_Your instructions_:
Work out how many lines of the material contain the string "uploads"; the answer is that number only.

_Material shown_:
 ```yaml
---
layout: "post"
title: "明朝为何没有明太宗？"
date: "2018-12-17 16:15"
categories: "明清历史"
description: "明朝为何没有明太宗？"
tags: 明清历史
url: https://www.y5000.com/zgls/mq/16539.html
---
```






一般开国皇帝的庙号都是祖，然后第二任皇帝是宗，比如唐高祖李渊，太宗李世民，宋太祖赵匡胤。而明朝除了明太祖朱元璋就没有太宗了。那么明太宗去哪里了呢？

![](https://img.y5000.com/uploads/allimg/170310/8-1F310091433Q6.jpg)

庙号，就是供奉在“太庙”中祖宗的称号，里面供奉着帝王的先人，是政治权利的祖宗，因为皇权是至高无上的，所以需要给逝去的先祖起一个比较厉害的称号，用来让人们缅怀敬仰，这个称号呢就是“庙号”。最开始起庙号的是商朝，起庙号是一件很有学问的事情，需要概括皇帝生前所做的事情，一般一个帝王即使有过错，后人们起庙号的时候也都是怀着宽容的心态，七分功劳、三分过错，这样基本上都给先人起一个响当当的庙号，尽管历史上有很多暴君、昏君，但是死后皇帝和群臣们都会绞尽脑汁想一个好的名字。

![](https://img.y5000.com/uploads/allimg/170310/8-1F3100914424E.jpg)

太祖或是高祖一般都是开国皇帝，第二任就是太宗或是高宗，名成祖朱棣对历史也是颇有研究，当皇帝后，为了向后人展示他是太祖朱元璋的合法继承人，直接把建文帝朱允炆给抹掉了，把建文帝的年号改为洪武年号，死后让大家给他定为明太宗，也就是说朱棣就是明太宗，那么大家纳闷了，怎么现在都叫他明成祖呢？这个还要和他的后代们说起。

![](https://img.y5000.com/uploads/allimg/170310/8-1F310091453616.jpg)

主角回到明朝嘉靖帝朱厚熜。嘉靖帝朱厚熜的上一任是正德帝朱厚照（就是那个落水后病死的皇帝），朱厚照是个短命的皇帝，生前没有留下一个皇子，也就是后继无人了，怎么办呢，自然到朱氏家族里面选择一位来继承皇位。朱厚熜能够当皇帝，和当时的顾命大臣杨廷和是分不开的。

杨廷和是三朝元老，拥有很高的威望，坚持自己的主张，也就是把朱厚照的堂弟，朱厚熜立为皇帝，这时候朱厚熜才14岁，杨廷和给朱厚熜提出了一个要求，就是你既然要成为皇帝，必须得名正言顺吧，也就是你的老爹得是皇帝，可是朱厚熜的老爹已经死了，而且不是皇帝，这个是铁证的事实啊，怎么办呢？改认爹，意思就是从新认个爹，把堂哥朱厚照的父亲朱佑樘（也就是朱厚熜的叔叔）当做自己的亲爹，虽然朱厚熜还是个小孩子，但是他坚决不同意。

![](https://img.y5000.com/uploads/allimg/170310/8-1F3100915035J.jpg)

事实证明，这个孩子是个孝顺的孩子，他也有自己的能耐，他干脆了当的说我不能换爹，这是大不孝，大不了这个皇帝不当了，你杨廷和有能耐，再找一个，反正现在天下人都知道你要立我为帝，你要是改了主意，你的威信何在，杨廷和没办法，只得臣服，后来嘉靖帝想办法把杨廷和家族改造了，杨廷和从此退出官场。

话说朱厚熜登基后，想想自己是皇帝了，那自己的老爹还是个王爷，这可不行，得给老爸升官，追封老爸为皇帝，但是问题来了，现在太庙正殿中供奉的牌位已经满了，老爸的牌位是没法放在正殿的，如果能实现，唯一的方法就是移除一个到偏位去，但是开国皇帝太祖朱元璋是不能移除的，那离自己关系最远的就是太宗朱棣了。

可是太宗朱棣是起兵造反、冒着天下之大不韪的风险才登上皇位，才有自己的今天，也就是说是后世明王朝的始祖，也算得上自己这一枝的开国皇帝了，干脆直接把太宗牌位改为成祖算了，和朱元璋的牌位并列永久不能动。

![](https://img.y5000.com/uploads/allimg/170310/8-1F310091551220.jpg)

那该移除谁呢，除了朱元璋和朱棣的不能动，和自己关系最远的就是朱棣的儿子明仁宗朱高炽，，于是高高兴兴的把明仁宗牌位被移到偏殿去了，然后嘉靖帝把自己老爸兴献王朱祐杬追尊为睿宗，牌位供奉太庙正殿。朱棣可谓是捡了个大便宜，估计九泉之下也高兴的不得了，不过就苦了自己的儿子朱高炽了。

_Answer to this task_:
5